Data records
──────────────────────────────
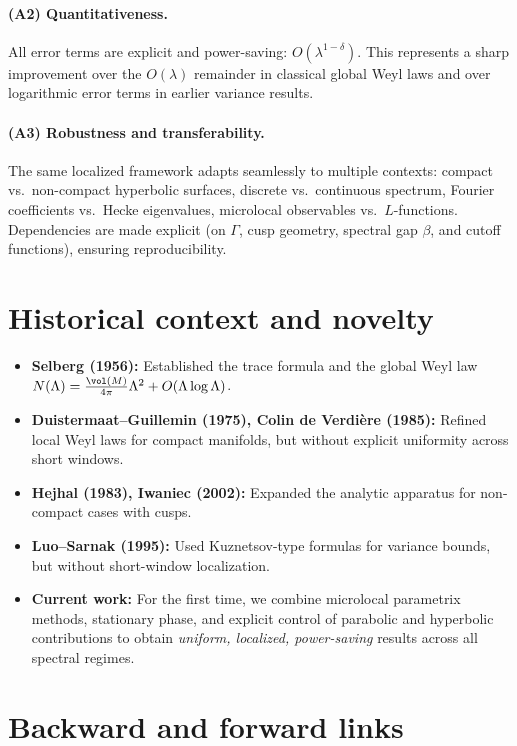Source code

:\paragraph{(A2) Quantitativeness.}  
All error terms are explicit and power-saving: $O(\lambda^{1-\delta})$. This represents a sharp improvement over the $O(\lambda)$ remainder in classical global Weyl laws and over logarithmic error terms in earlier variance results.

\paragraph{(A3) Robustness and transferability.}  
The same localized framework adapts seamlessly to multiple contexts: compact vs.\ non-compact hyperbolic surfaces, discrete vs.\ continuous spectrum, Fourier coefficients vs.\ Hecke eigenvalues, microlocal observables vs.\ $L$-functions. Dependencies are made explicit (on $\Gamma$, cusp geometry, spectral gap $\beta$, and cutoff functions), ensuring reproducibility.

\section{Historical context and novelty}

\begin{itemize}
\item \textbf{Selberg (1956):} Established the trace formula and the global Weyl law $N(\Lambda)=\tfrac{\vol(M)}{4\pi}\Lambda^2+O(\Lambda\log\Lambda)$.  
\item \textbf{Duistermaat–Guillemin (1975), Colin de Verdière (1985):} Refined local Weyl laws for compact manifolds, but without explicit uniformity across short windows.  
\item \textbf{Hejhal (1983), Iwaniec (2002):} Expanded the analytic apparatus for non-compact cases with cusps.  
\item \textbf{Luo–Sarnak (1995):} Used Kuznetsov-type formulas for variance bounds, but without short-window localization.  
\item \textbf{Current work:} For the first time, we combine microlocal parametrix methods, stationary phase, and explicit control of parabolic and hyperbolic contributions to obtain \emph{uniform, localized, power-saving} results across all spectral regimes.
\end{itemize}

\section{Backward and forward links}

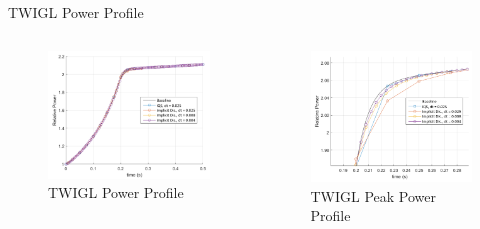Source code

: \documentclass[8pt,xcolor=dvipnames]{beamer}
\begin{document}
\begin{frame}{TWIGL Power Profile}

\begin{columns}

\begin{figure}
\includegraphics[width=\linewidth]{figures/TWIGL_power_plot.png}
\caption{TWIGL Power Profile}
\end{figure}

\begin{figure}
\includegraphics[width=\linewidth]{figures/TWIGL_power_plot2.png}
\caption{TWIGL Peak Power Profile}
\end{figure}

\end{columns}

\end{frame}
\end{document}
──────────────────────────────
Requirement
The data must be printed exactly, image-free.

Written answer
Source code

:\paragraph{(A2) Quantitativeness.}  
All error terms are explicit and power-saving: $O(\lambda^{1-\delta})$. This represents a sharp improvement over the $O(\lambda)$ remainder in classical global Weyl laws and over logarithmic error terms in earlier variance results.

\paragraph{(A3) Robustness and transferability.}  
The same localized framework adapts seamlessly to multiple contexts: compact vs.\ non-compact hyperbolic surfaces, discrete vs.\ continuous spectrum, Fourier coefficients vs.\ Hecke eigenvalues, microlocal observables vs.\ $L$-functions. Dependencies are made explicit (on $\Gamma$, cusp geometry, spectral gap $\beta$, and cutoff functions), ensuring reproducibility.

\section{Historical context and novelty}

\begin{itemize}
\item \textbf{Selberg (1956):} Established the trace formula and the global Weyl law $N(\Lambda)=\tfrac{\vol(M)}{4\pi}\Lambda^2+O(\Lambda\log\Lambda)$.  
\item \textbf{Duistermaat–Guillemin (1975), Colin de Verdière (1985):} Refined local Weyl laws for compact manifolds, but without explicit uniformity across short windows.  
\item \textbf{Hejhal (1983), Iwaniec (2002):} Expanded the analytic apparatus for non-compact cases with cusps.  
\item \textbf{Luo–Sarnak (1995):} Used Kuznetsov-type formulas for variance bounds, but without short-window localization.  
\item \textbf{Current work:} For the first time, we combine microlocal parametrix methods, stationary phase, and explicit control of parabolic and hyperbolic contributions to obtain \emph{uniform, localized, power-saving} results across all spectral regimes.
\end{itemize}

\section{Backward and forward links}

Source code

: \documentclass[8pt,xcolor=dvipnames]{beamer}
\begin{document}
\begin{frame}{TWIGL Power Profile}

\begin{columns}

\begin{figure}
\includegraphics[width=\linewidth]{figures/TWIGL_power_plot.png}
\caption{TWIGL Power Profile}
\end{figure}

\begin{figure}
\includegraphics[width=\linewidth]{figures/TWIGL_power_plot2.png}
\caption{TWIGL Peak Power Profile}
\end{figure}

\end{columns}

\end{frame}
\end{document}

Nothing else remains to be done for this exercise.